Look at the recent immigration history of the United States
and you'll find that a funny thing has happened on the way to
the money. While the moving of people from the south to the
north after 1945 constituted perhaps the largest push of U.S.
citizens ever from one section to the other, during the last 15 or
20 years the American north has experienced a net loss of
people. Some, retirees largely, have left the frosty New
England states for the Sun Belt of Texas, Florida and Arizona.
Among them are many Puerto Rican-Americans have gone
back to their home island when their working careers ended and
tens of thousands, maybe millions, of African-Americans living
up north returned to the southern states whence they came.

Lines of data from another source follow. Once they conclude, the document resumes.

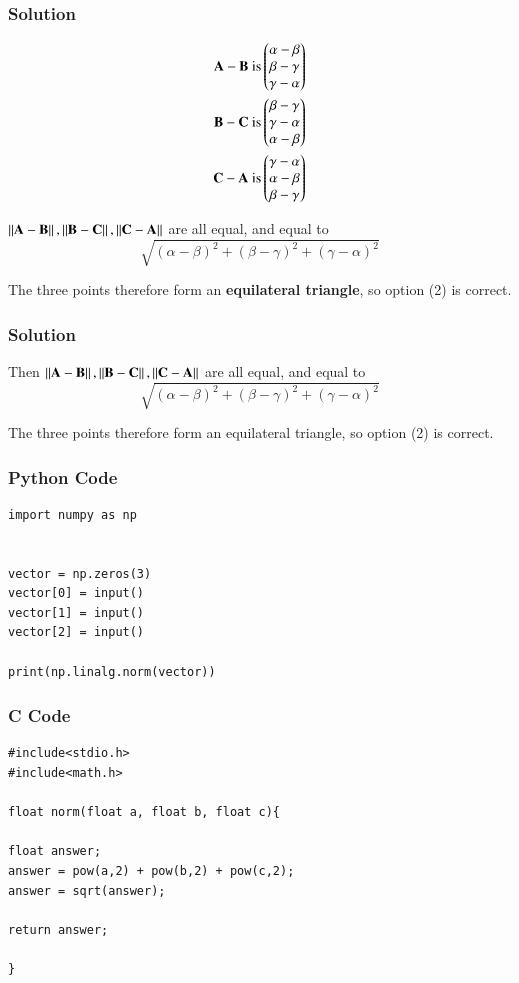 \documentclass{beamer}
\begin{document}
\begin{frame}[fragile]
    \frametitle{Solution}
\begin{align}
\mathbf{A-B} \text{ is} \begin{pmatrix}\alpha - \beta \\ \beta - \gamma \\ \gamma - \alpha\end{pmatrix} \\
\mathbf{B-C} \text{ is} \begin{pmatrix}\beta - \gamma \\ \gamma - \alpha \\ \alpha - \beta\end{pmatrix} \\
\mathbf{C-A} \text{ is} \begin{pmatrix}\gamma - \alpha \\ \alpha - \beta \\ \beta - \gamma\end{pmatrix}
\end{align}


$\left\lVert\mathbf{A}-\mathbf{B}\right\rVert, \left\lVert\mathbf{B}-\mathbf{C}\right\rVert, \left\lVert\mathbf{C}-\mathbf{A}\right\rVert$ are all equal, and equal to
$$\sqrt{(\alpha - \beta)^2  + (\beta - \gamma)^2 + (\gamma - \alpha)^2}$$

The three points therefore form an \textbf{equilateral triangle}, so option (2) is correct.

\end{frame}


\begin{frame}[fragile]
    \frametitle{Solution}

Then $\left\lVert\mathbf{A-B}\right\rVert, \left\lVert\mathbf{B-C}\right\rVert, \left\lVert\mathbf{C-A}\right\rVert$ are all equal, and equal to
$$\sqrt{(\alpha - \beta)^2  + (\beta - \gamma)^2 + (\gamma - \alpha)^2}$$


The three points therefore form an equilateral triangle, so option (2) is correct.

\end{frame}


\begin{frame}[fragile]
    \frametitle{Python Code}
    \begin{lstlisting}
import numpy as np


vector = np.zeros(3)
vector[0] = input()
vector[1] = input()
vector[2] = input()

print(np.linalg.norm(vector))

\end{lstlisting}

\end{frame}


\begin{frame}[fragile]
\frametitle{C Code}
\begin{lstlisting}
#include<stdio.h>
#include<math.h>

float norm(float a, float b, float c){

float answer;
answer = pow(a,2) + pow(b,2) + pow(c,2);
answer = sqrt(answer);

return answer;

}
\end{lstlisting}

\end{frame}
\end{document}
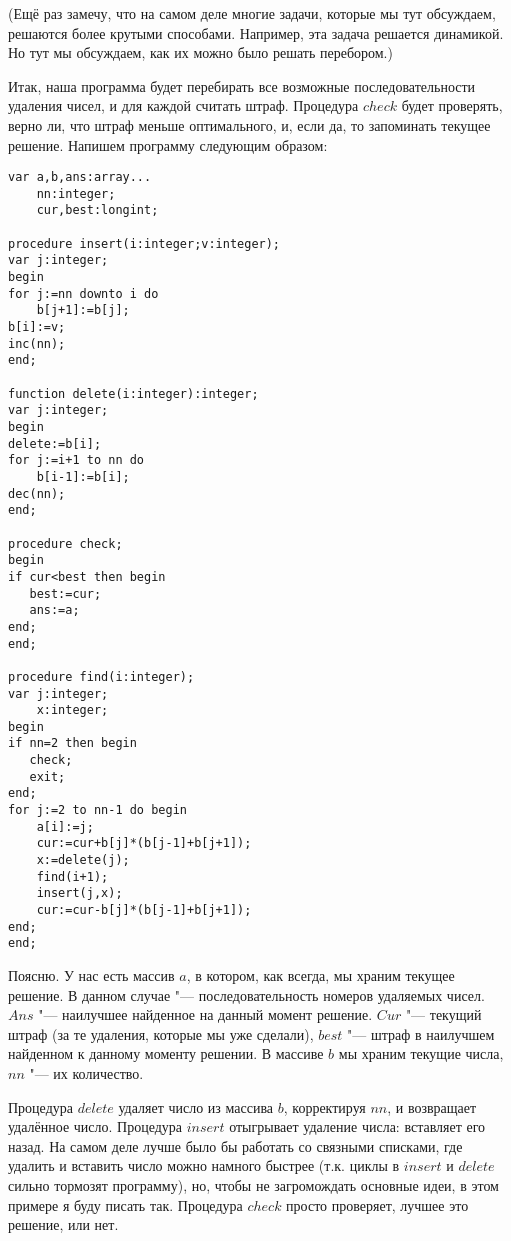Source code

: (Ещё раз замечу, что на самом деле многие задачи, которые мы тут обсуждаем, решаются более крутыми 
способами. Например, эта задача решается динамикой. Но тут мы обсуждаем, как их можно было 
решать перебором.)

Итак, наша программа будет перебирать все возможные последовательности удаления чисел, и для 
каждой считать штраф. Процедура $check$ будет проверять, верно ли, что штраф меньше 
оптимального, и, если да, то запоминать текущее решение. Напишем программу следующим образом:

\begin{codesample}\begin{verbatim}
var a,b,ans:array...
    nn:integer;
    cur,best:longint;

procedure insert(i:integer;v:integer);
var j:integer;
begin
for j:=nn downto i do
    b[j+1]:=b[j];
b[i]:=v;
inc(nn);
end;

function delete(i:integer):integer;
var j:integer;
begin
delete:=b[i];
for j:=i+1 to nn do
    b[i-1]:=b[i];
dec(nn);
end;

procedure check;
begin
if cur<best then begin
   best:=cur;
   ans:=a;
end;
end;

procedure find(i:integer);
var j:integer;
    x:integer;
begin
if nn=2 then begin
   check;
   exit;
end;
for j:=2 to nn-1 do begin
    a[i]:=j;
    cur:=cur+b[j]*(b[j-1]+b[j+1]);
    x:=delete(j);
    find(i+1);
    insert(j,x);
    cur:=cur-b[j]*(b[j-1]+b[j+1]);
end;
end;
\end{verbatim}\end{codesample}

Поясню. У нас есть массив $a$, в котором, как всегда, мы храним текущее решение. В
данном случае "--- последовательность номеров удаляемых чисел. $Ans$ "--- наилучшее
найденное на данный момент решение. $Cur$ "--- текущий штраф (за те удаления,
которые мы уже сделали), $best$ "--- штраф в наилучшем найденном к данному моменту
решении. В массиве $b$ мы храним текущие числа, $nn$ "--- их количество. 

Процедура
$delete$ удаляет число из массива $b$, корректируя $nn$, и возвращает удалённое число.
Процедура $insert$ отыгрывает удаление числа: вставляет его назад. На самом деле
лучше было бы работать со связными списками, где удалить и вставить число можно
намного быстрее (т.к. циклы в $insert$ и $delete$ сильно тормозят
программу), но, чтобы не загромождать основные идеи, в этом примере я буду
писать так. Процедура $check$ просто проверяет, лучшее это решение, или нет. 

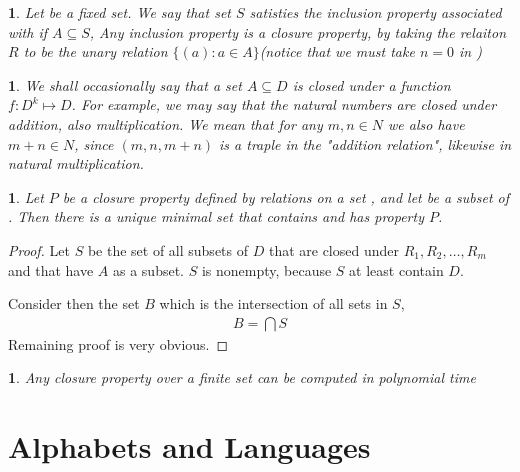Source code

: \newtheorem{inclusion_property}[example_root]{\example}
\begin{inclusion_property}
Let \ua be a fixed set. We say that set $S$ satisties the inclusion property associated
with \ua if $A\subseteq S$, Any inclusion property is a closure property, 
by taking the relaiton $R$ to be the unary relation $\{(a): a\in A\}$(notice that we must take $n=0$ in )
\end{inclusion_property}

\newtheorem{natural_closure_property}[example_root]{\example}
\begin{natural_closure_property}
We shall occasionally say that a set $A\subseteq D$ is closed under a function 
$f: D^k\mapsto D$. For example, we may say that the natural numbers are closed under 
addition, also multiplication. We mean that for any $m, n\in N$ we also 
have $m+n\in N$, since $(m, n, m+n)$ is a traple in the "addition relation", likewise in 
natural multiplication.
\end{natural_closure_property}

\newtheorem{minimal_property_set}[theorem_root]{\theorem}
\begin{minimal_property_set}
Let $P$ be a closure property defined by relations on a set \ud,
and let \ua be a subset of \ud. Then there is a unique minimal set \ub that
contains \ua and has property $P$.
\end{minimal_property_set}

\begin{proof}
        Let $S$ be the set of all subsets of $D$ that are closed under $R_1, R_2, \ldots, R_m$
        and that have $A$ as a subset. $S$ is nonempty, because $S$ at least contain $D$.

        Consider then the set $B$ which is the intersection of all sets in $S$,
        \begin{align*}
            B = \bigcap S
        \end{align*}
        Remaining proof is very obvious.
\end{proof}

\newtheorem{closure_computation_is_polynomial}[theorem_root]{\theorem}
\begin{closure_computation_is_polynomial}
Any closure property over a finite set can be computed in polynomial time
\end{closure_computation_is_polynomial}

\section{Alphabets and Languages}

While some in the audience for "The Fighting Temptations" may
not be aware of this historical momentum, they will most
certainly be thinking nostalgically about their childhoods in the
sunny south and, if they had never left the north could actually
be tempted to consider a southward migration some time in the
future.
Why so? I'm guessing that by the way director Jonathan Lynn
manipulates his (willing) audience using a screenplay by
Elizabeth Hunter and Saladin K. Patterson, lots of folks will
leave the theater wondering why they're staying in an areas of
the country that are cold not only in terms of Fahrenheit or
Celsius but frosty as well in interpersonal relationships. The
southerners of "The Fighting Temptations" with one exception
(though she comes around predictably enough) are all jes-folks
while the New Yorkers are portrayed as money-hungry people in
the advertising game out to lie, cheat and sway their targeted
audience into buying their product. "We're going to make a lot
of money," says one cigar-smoking exec in the Madison Avenue
firm. Not "We're going to do good by the people who buy our
drink."
"The Fighting Temptations" takes one such manipulating
executive, Darrin Hill (Cuba Gooding Jr.), a man who lied to his
employer about the schools from which he graduated (Andover
Prep, then Yale), lies to his date about his upbringing (in Monte
Carlo which turns out to be not entirely false), and tailors what
his boss thinks are great ideas to make potential buyers think
they're duds unless they consume the agency's products. By
the end of the picture, Darrin is a genuine human being who
shedsthe confines of suit and tie, embraces the warm people of
his Montecarlo, Georgia home, and even wins the girl he once
romanced when he was five or six years old.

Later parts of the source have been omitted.